### About this task
For the word "Solution", give the number of lines in these entries that contain it, with nothing else.

• • • • •

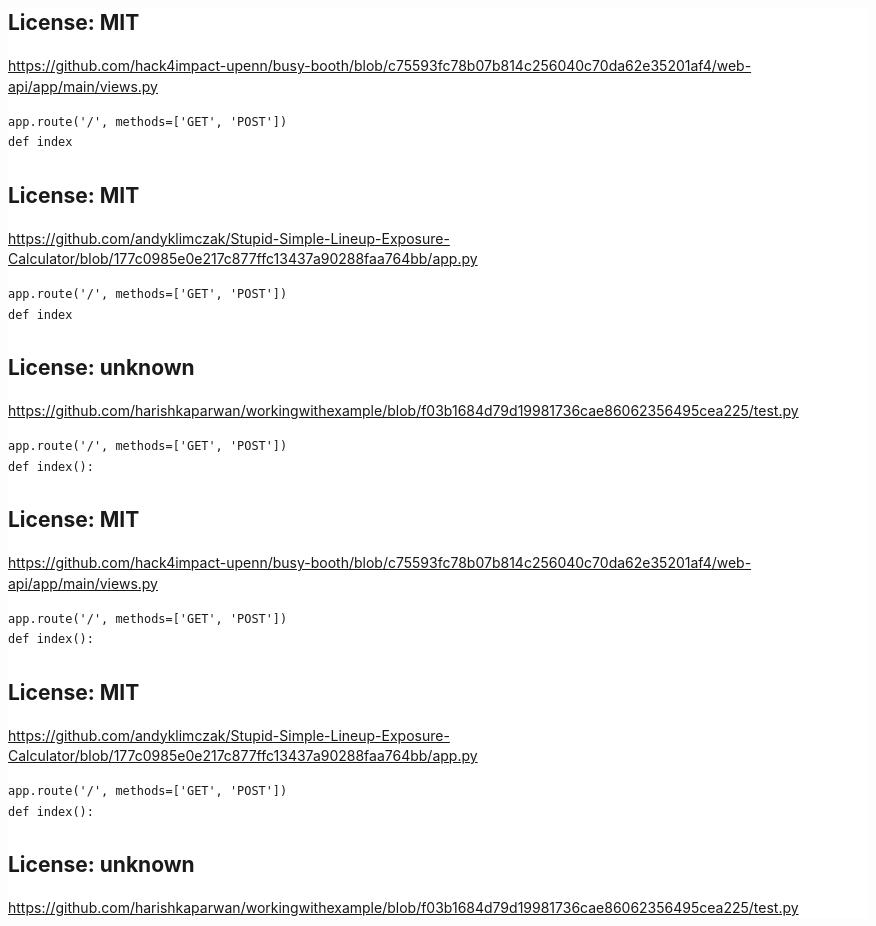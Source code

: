 
## License: MIT
https://github.com/hack4impact-upenn/busy-booth/blob/c75593fc78b07b814c256040c70da62e35201af4/web-api/app/main/views.py

```
app.route('/', methods=['GET', 'POST'])
def index
```


## License: MIT
https://github.com/andyklimczak/Stupid-Simple-Lineup-Exposure-Calculator/blob/177c0985e0e217c877ffc13437a90288faa764bb/app.py

```
app.route('/', methods=['GET', 'POST'])
def index
```


## License: unknown
https://github.com/harishkaparwan/workingwithexample/blob/f03b1684d79d19981736cae86062356495cea225/test.py

```
app.route('/', methods=['GET', 'POST'])
def index():
```


## License: MIT
https://github.com/hack4impact-upenn/busy-booth/blob/c75593fc78b07b814c256040c70da62e35201af4/web-api/app/main/views.py

```
app.route('/', methods=['GET', 'POST'])
def index():
```


## License: MIT
https://github.com/andyklimczak/Stupid-Simple-Lineup-Exposure-Calculator/blob/177c0985e0e217c877ffc13437a90288faa764bb/app.py

```
app.route('/', methods=['GET', 'POST'])
def index():
```


## License: unknown
https://github.com/harishkaparwan/workingwithexample/blob/f03b1684d79d19981736cae86062356495cea225/test.py
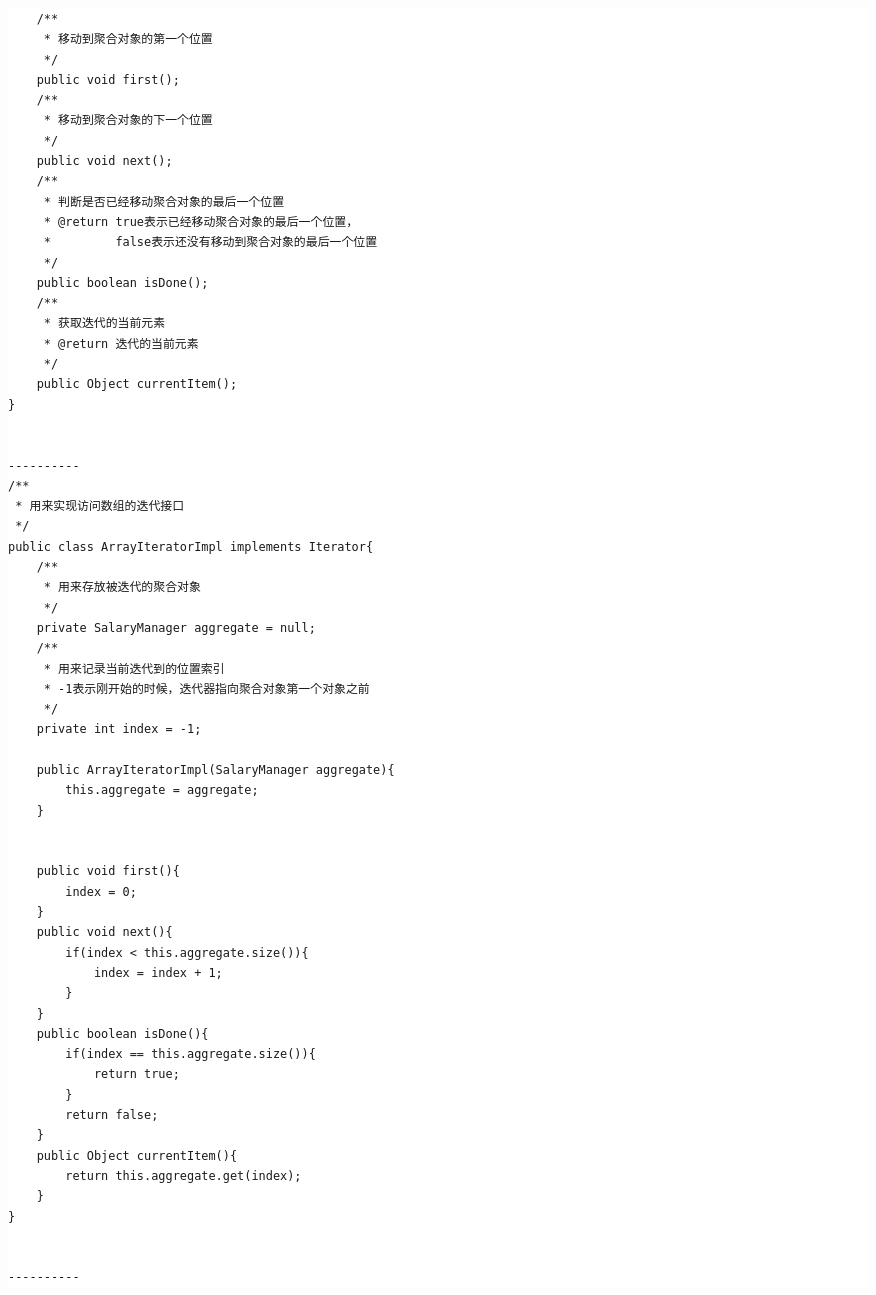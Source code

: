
 ```
	/**
	 * 移动到聚合对象的第一个位置
	 */
	public void first();
	/**
	 * 移动到聚合对象的下一个位置
	 */
	public void next();
	/**
	 * 判断是否已经移动聚合对象的最后一个位置
	 * @return true表示已经移动聚合对象的最后一个位置，
	 *         false表示还没有移动到聚合对象的最后一个位置
	 */
	public boolean isDone();
	/**
	 * 获取迭代的当前元素
	 * @return 迭代的当前元素
	 */
	public Object currentItem();
}


----------
/**
 * 用来实现访问数组的迭代接口
 */
public class ArrayIteratorImpl implements Iterator{
	/**
	 * 用来存放被迭代的聚合对象
	 */
	private SalaryManager aggregate = null;
	/**
	 * 用来记录当前迭代到的位置索引
	 * -1表示刚开始的时候，迭代器指向聚合对象第一个对象之前
	 */
	private int index = -1;
	
	public ArrayIteratorImpl(SalaryManager aggregate){
		this.aggregate = aggregate;
	}
	
	
	public void first(){
		index = 0;
	}
	public void next(){
		if(index < this.aggregate.size()){
			index = index + 1;
		}
	}
	public boolean isDone(){
		if(index == this.aggregate.size()){
			return true;
		}
		return false;
	}
	public Object currentItem(){
		return this.aggregate.get(index);
	}
}


----------
```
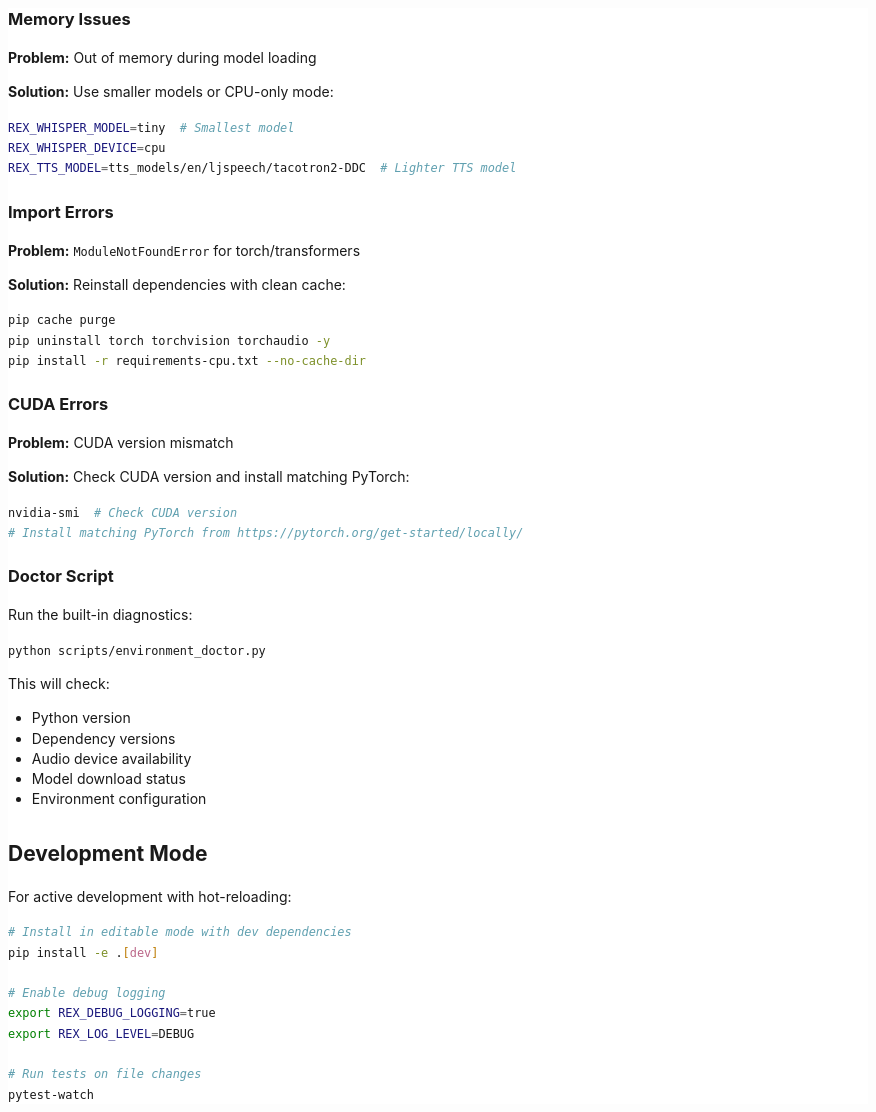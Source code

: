 ### Memory Issues

**Problem:** Out of memory during model loading

**Solution:** Use smaller models or CPU-only mode:
```bash
REX_WHISPER_MODEL=tiny  # Smallest model
REX_WHISPER_DEVICE=cpu
REX_TTS_MODEL=tts_models/en/ljspeech/tacotron2-DDC  # Lighter TTS model
```

### Import Errors

**Problem:** `ModuleNotFoundError` for torch/transformers

**Solution:** Reinstall dependencies with clean cache:
```bash
pip cache purge
pip uninstall torch torchvision torchaudio -y
pip install -r requirements-cpu.txt --no-cache-dir
```

### CUDA Errors

**Problem:** CUDA version mismatch

**Solution:** Check CUDA version and install matching PyTorch:
```bash
nvidia-smi  # Check CUDA version
# Install matching PyTorch from https://pytorch.org/get-started/locally/
```

### Doctor Script

Run the built-in diagnostics:
```bash
python scripts/environment_doctor.py
```

This will check:
- Python version
- Dependency versions
- Audio device availability
- Model download status
- Environment configuration

## Development Mode

For active development with hot-reloading:

```bash
# Install in editable mode with dev dependencies
pip install -e .[dev]

# Enable debug logging
export REX_DEBUG_LOGGING=true
export REX_LOG_LEVEL=DEBUG

# Run tests on file changes
pytest-watch
```
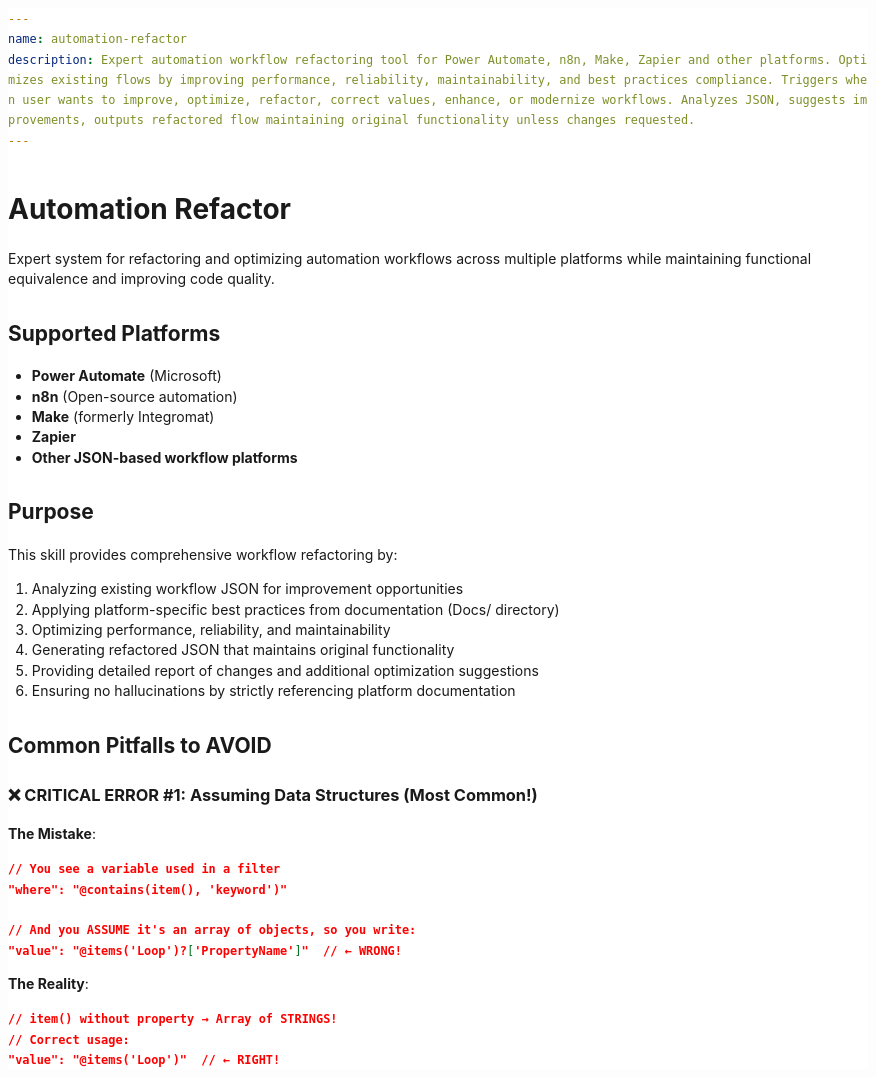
```yaml
---
name: automation-refactor
description: Expert automation workflow refactoring tool for Power Automate, n8n, Make, Zapier and other platforms. Optimizes existing flows by improving performance, reliability, maintainability, and best practices compliance. Triggers when user wants to improve, optimize, refactor, correct values, enhance, or modernize workflows. Analyzes JSON, suggests improvements, outputs refactored flow maintaining original functionality unless changes requested.
---
```


# Automation Refactor

Expert system for refactoring and optimizing automation workflows across multiple platforms while maintaining functional equivalence and improving code quality.

## Supported Platforms

- **Power Automate** (Microsoft)
- **n8n** (Open-source automation)
- **Make** (formerly Integromat)
- **Zapier**
- **Other JSON-based workflow platforms**

## Purpose

This skill provides comprehensive workflow refactoring by:
1. Analyzing existing workflow JSON for improvement opportunities
2. Applying platform-specific best practices from documentation (Docs/ directory)
3. Optimizing performance, reliability, and maintainability
4. Generating refactored JSON that maintains original functionality
5. Providing detailed report of changes and additional optimization suggestions
6. Ensuring no hallucinations by strictly referencing platform documentation

## Common Pitfalls to AVOID

### ❌ CRITICAL ERROR #1: Assuming Data Structures (Most Common!)

**The Mistake**:
```json
// You see a variable used in a filter
"where": "@contains(item(), 'keyword')"

// And you ASSUME it's an array of objects, so you write:
"value": "@items('Loop')?['PropertyName']"  // ← WRONG!
```

**The Reality**:
```json
// item() without property → Array of STRINGS!
// Correct usage:
"value": "@items('Loop')"  // ← RIGHT!
```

• • • • •

### Answer to the problem
3